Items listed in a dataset
++++

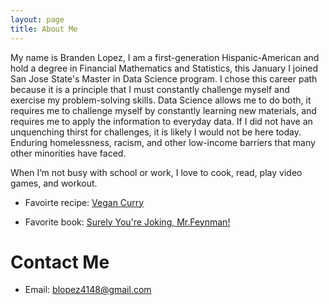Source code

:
 ```yaml
---
layout: page
title: About Me
---
```

My name is Branden Lopez, I am a first-generation Hispanic-American and hold a degree in Financial Mathematics and Statistics, this January I joined San Jose State's Master in Data Science program. I chose this career path because it is a principle that I must constantly challenge myself and exercise my problem-solving skills. Data Science allows me to do both, it requires me to challenge myself by constantly learning new materials, and requires me to apply the information to everyday data. If I did not have an unquenching thirst for challenges, it is likely I would not be here today. Enduring homelessness, racism, and other low-income barriers that many other minorities have faced. 

When I’m not busy with school or work, I love to cook, read, play video games, and workout. 


- Favoirte recipe: [Vegan Curry](https://www.theendlessmeal.com/creamy-coconut-lentil-curry/)

- Favorite book: [Surely You're Joking, Mr.Feynman!](https://en.wikipedia.org/wiki/Surely_You%27re_Joking,_Mr._Feynman!)

# Contact Me
- Email: blopez4148@gmail.com
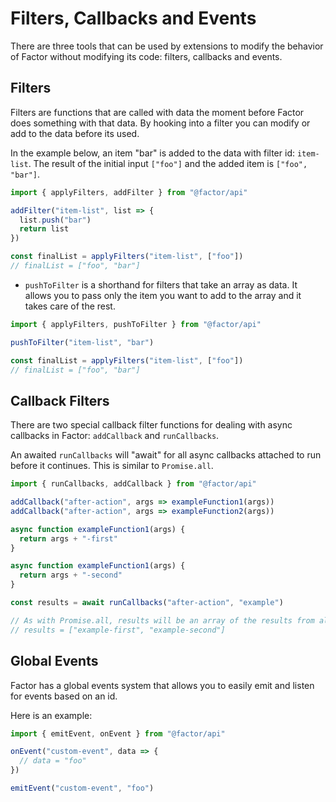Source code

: # Filters, Callbacks and Events

There are three tools that can be used by extensions to modify the behavior of Factor without modifying its code: filters, callbacks and events.

## Filters

Filters are functions that are called with data the moment before Factor does something with that data. By hooking into a filter you can modify or add to the data before its used.

In the example below, an item "bar" is added to the data with filter id: `item-list`. The result of the initial input `["foo"]` and the added item is `["foo", "bar"]`.

```javascript
import { applyFilters, addFilter } from "@factor/api"

addFilter("item-list", list => {
  list.push("bar")
  return list
})

const finalList = applyFilters("item-list", ["foo"])
// finalList = ["foo", "bar"]
```

- `pushToFilter` is a shorthand for filters that take an array as data. It allows you to pass only the item you want to add to the array and it takes care of the rest.

```javascript
import { applyFilters, pushToFilter } from "@factor/api"

pushToFilter("item-list", "bar")

const finalList = applyFilters("item-list", ["foo"])
// finalList = ["foo", "bar"]
```

## Callback Filters

There are two special callback filter functions for dealing with async callbacks in Factor: `addCallback` and `runCallbacks`.

An awaited `runCallbacks` will "await" for all async callbacks attached to run before it continues. This is similar to `Promise.all`.

```javascript
import { runCallbacks, addCallback } from "@factor/api"

addCallback("after-action", args => exampleFunction1(args))
addCallback("after-action", args => exampleFunction2(args))

async function exampleFunction1(args) {
  return args + "-first"
}

async function exampleFunction1(args) {
  return args + "-second"
}

const results = await runCallbacks("after-action", "example")

// As with Promise.all, results will be an array of the results from all attached callbacks\
// results = ["example-first", "example-second"]
```

## Global Events

Factor has a global events system that allows you to easily emit and listen for events based on an id.

Here is an example:

```js
import { emitEvent, onEvent } from "@factor/api"

onEvent("custom-event", data => {
  // data = "foo"
})

emitEvent("custom-event", "foo")
```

++++

## What you will do
Write out all the records again, exactly, minus any pictures.

## Solution for this problem
Source code

:
 ```yaml
---
layout: page
title: About Me
---
```

My name is Branden Lopez, I am a first-generation Hispanic-American and hold a degree in Financial Mathematics and Statistics, this January I joined San Jose State's Master in Data Science program. I chose this career path because it is a principle that I must constantly challenge myself and exercise my problem-solving skills. Data Science allows me to do both, it requires me to challenge myself by constantly learning new materials, and requires me to apply the information to everyday data. If I did not have an unquenching thirst for challenges, it is likely I would not be here today. Enduring homelessness, racism, and other low-income barriers that many other minorities have faced. 

When I’m not busy with school or work, I love to cook, read, play video games, and workout. 


- Favoirte recipe: [Vegan Curry](https://www.theendlessmeal.com/creamy-coconut-lentil-curry/)

- Favorite book: [Surely You're Joking, Mr.Feynman!](https://en.wikipedia.org/wiki/Surely_You%27re_Joking,_Mr._Feynman!)

# Contact Me
- Email: blopez4148@gmail.com
Source code

: # Filters, Callbacks and Events

There are three tools that can be used by extensions to modify the behavior of Factor without modifying its code: filters, callbacks and events.

## Filters

Filters are functions that are called with data the moment before Factor does something with that data. By hooking into a filter you can modify or add to the data before its used.

In the example below, an item "bar" is added to the data with filter id: `item-list`. The result of the initial input `["foo"]` and the added item is `["foo", "bar"]`.

```javascript
import { applyFilters, addFilter } from "@factor/api"

addFilter("item-list", list => {
  list.push("bar")
  return list
})

const finalList = applyFilters("item-list", ["foo"])
// finalList = ["foo", "bar"]
```

- `pushToFilter` is a shorthand for filters that take an array as data. It allows you to pass only the item you want to add to the array and it takes care of the rest.

```javascript
import { applyFilters, pushToFilter } from "@factor/api"

pushToFilter("item-list", "bar")

const finalList = applyFilters("item-list", ["foo"])
// finalList = ["foo", "bar"]
```

## Callback Filters

There are two special callback filter functions for dealing with async callbacks in Factor: `addCallback` and `runCallbacks`.

An awaited `runCallbacks` will "await" for all async callbacks attached to run before it continues. This is similar to `Promise.all`.

```javascript
import { runCallbacks, addCallback } from "@factor/api"

addCallback("after-action", args => exampleFunction1(args))
addCallback("after-action", args => exampleFunction2(args))

async function exampleFunction1(args) {
  return args + "-first"
}

async function exampleFunction1(args) {
  return args + "-second"
}

const results = await runCallbacks("after-action", "example")

// As with Promise.all, results will be an array of the results from all attached callbacks\
// results = ["example-first", "example-second"]
```

## Global Events

Factor has a global events system that allows you to easily emit and listen for events based on an id.

Here is an example:

```js
import { emitEvent, onEvent } from "@factor/api"

onEvent("custom-event", data => {
  // data = "foo"
})

emitEvent("custom-event", "foo")
```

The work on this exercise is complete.